----- Source information

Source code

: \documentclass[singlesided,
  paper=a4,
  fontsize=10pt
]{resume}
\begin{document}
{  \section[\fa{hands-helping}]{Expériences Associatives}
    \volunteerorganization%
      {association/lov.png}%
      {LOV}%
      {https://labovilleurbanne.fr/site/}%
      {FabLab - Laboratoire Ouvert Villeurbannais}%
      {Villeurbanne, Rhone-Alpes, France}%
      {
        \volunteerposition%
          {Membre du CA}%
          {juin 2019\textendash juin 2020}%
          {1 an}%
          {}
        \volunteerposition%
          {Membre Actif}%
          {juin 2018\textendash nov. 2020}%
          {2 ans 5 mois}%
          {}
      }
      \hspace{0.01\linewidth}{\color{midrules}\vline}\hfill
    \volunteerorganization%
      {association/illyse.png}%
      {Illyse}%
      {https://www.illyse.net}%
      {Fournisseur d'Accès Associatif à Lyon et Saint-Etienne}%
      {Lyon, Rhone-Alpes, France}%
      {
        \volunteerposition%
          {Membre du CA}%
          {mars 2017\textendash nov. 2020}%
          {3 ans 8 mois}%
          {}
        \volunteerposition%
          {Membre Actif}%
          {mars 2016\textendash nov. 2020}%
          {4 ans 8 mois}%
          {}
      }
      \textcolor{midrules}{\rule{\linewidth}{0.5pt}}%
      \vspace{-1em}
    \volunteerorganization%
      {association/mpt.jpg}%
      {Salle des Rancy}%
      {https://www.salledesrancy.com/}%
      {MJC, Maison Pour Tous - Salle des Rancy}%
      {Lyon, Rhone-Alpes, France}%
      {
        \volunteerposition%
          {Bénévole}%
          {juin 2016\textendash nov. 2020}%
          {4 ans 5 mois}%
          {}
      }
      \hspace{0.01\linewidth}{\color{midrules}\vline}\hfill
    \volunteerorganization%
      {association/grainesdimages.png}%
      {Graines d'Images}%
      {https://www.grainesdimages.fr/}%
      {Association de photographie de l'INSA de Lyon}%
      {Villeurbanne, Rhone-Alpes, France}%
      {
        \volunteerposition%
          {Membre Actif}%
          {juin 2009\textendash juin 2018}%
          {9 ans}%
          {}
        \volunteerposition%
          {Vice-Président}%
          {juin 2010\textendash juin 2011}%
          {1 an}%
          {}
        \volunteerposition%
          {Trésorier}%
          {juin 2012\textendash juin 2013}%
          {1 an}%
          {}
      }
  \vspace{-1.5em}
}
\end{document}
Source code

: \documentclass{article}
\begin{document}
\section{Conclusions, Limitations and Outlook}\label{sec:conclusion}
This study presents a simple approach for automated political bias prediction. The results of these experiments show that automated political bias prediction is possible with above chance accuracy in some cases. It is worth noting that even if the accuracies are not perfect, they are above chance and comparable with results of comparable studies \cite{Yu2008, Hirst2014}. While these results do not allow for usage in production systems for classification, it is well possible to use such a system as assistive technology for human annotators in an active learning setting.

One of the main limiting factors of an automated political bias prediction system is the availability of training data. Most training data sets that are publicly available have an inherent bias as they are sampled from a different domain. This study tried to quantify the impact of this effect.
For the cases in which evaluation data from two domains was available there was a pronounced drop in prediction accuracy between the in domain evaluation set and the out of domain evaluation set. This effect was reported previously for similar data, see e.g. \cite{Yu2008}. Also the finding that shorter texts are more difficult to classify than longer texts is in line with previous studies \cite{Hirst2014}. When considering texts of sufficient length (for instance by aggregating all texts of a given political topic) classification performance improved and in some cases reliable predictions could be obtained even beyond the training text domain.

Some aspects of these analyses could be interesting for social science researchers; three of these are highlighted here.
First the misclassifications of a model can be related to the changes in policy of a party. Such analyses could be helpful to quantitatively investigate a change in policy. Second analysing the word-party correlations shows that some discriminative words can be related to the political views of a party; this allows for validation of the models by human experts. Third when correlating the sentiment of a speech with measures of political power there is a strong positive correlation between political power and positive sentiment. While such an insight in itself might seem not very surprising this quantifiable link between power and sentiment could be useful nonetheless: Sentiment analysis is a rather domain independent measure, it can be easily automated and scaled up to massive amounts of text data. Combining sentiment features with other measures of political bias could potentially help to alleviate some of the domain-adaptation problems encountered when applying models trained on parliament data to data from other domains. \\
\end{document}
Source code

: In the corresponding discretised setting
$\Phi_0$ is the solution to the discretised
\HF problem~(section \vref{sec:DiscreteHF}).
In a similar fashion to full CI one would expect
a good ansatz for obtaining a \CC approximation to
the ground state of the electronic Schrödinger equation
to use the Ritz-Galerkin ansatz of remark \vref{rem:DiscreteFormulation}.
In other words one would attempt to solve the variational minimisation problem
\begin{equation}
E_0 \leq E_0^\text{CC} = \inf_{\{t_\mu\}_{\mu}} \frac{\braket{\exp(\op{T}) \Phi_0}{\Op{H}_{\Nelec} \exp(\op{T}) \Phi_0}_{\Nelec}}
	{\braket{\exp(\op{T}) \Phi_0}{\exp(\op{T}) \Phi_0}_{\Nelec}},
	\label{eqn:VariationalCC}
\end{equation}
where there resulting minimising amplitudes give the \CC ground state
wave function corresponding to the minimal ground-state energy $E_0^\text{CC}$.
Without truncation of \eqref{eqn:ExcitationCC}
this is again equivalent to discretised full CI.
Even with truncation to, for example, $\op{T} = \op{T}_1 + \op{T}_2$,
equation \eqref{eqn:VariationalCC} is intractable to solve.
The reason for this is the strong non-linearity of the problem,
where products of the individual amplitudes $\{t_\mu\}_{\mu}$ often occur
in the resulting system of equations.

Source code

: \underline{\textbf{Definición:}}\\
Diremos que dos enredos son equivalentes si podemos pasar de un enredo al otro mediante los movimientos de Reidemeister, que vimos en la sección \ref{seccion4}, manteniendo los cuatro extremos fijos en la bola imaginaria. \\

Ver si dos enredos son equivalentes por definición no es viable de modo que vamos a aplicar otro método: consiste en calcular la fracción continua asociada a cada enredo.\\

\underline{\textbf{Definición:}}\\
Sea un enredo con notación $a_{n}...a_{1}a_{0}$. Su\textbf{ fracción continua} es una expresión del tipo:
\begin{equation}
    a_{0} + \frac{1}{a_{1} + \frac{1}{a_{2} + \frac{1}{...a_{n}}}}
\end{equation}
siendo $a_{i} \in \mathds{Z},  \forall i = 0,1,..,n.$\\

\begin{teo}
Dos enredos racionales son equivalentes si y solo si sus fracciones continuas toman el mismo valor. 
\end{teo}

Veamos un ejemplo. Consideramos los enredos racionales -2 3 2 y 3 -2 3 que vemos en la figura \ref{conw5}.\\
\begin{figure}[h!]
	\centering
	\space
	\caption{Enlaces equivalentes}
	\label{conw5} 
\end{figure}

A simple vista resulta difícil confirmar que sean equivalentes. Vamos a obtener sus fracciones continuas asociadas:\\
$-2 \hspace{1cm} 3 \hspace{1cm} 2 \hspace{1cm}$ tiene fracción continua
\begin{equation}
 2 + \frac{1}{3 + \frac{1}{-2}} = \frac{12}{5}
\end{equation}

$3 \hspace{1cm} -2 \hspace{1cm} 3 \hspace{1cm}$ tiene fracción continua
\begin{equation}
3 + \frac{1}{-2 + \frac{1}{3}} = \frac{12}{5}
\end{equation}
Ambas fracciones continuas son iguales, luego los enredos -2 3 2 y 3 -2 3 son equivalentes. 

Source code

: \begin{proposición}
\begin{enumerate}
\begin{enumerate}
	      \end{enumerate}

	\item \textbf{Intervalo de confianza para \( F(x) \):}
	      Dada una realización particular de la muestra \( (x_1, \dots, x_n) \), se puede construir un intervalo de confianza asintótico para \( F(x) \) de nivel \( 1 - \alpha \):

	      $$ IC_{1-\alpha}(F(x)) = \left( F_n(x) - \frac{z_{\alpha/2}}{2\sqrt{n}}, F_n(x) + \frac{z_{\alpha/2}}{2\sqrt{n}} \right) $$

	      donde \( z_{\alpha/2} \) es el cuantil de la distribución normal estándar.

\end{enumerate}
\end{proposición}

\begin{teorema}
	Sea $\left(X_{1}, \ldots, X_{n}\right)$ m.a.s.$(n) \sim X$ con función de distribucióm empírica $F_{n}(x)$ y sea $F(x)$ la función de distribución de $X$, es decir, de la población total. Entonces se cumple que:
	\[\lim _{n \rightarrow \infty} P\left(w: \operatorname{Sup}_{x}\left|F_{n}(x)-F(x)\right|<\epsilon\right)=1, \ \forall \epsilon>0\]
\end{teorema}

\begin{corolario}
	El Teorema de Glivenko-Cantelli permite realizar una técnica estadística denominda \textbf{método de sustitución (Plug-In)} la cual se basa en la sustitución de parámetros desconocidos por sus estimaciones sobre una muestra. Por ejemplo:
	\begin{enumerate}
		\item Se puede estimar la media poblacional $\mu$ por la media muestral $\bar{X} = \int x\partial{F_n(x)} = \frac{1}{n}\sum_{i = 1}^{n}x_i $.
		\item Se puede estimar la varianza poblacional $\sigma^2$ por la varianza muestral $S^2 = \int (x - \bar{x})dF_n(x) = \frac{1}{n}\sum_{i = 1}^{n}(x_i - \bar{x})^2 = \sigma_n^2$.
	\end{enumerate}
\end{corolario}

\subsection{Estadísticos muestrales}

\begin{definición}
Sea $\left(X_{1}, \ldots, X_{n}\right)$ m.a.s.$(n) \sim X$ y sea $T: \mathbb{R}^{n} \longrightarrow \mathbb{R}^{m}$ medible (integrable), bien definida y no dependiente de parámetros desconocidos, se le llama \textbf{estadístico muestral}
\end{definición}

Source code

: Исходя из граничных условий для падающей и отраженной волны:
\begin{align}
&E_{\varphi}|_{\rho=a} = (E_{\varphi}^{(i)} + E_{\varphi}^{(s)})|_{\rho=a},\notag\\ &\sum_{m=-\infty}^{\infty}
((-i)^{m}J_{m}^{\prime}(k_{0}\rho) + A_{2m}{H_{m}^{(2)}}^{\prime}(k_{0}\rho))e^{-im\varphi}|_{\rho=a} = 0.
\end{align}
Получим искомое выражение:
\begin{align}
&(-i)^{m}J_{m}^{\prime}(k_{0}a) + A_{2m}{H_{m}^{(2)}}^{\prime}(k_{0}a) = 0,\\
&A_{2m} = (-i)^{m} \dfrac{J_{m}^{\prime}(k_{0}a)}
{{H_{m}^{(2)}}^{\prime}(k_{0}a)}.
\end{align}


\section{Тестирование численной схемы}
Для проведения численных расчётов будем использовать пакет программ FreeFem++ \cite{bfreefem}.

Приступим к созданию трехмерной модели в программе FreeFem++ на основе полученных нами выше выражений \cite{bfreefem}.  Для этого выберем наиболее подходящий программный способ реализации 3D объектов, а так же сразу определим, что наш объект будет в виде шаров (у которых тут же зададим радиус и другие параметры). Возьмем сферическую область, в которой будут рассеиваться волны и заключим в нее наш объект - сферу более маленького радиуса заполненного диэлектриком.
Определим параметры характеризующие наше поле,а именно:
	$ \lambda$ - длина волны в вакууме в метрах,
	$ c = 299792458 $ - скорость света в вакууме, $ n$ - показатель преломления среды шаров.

----------

■ **What is required**
Begin with the line that contains "- длина волны" and end with the last line of the records; set down every line in that span exactly, and nothing else.

■ **Response**
	$ \lambda$ - длина волны в вакууме в метрах,
	$ c = 299792458 $ - скорость света в вакууме, $ n$ - показатель преломления среды шаров.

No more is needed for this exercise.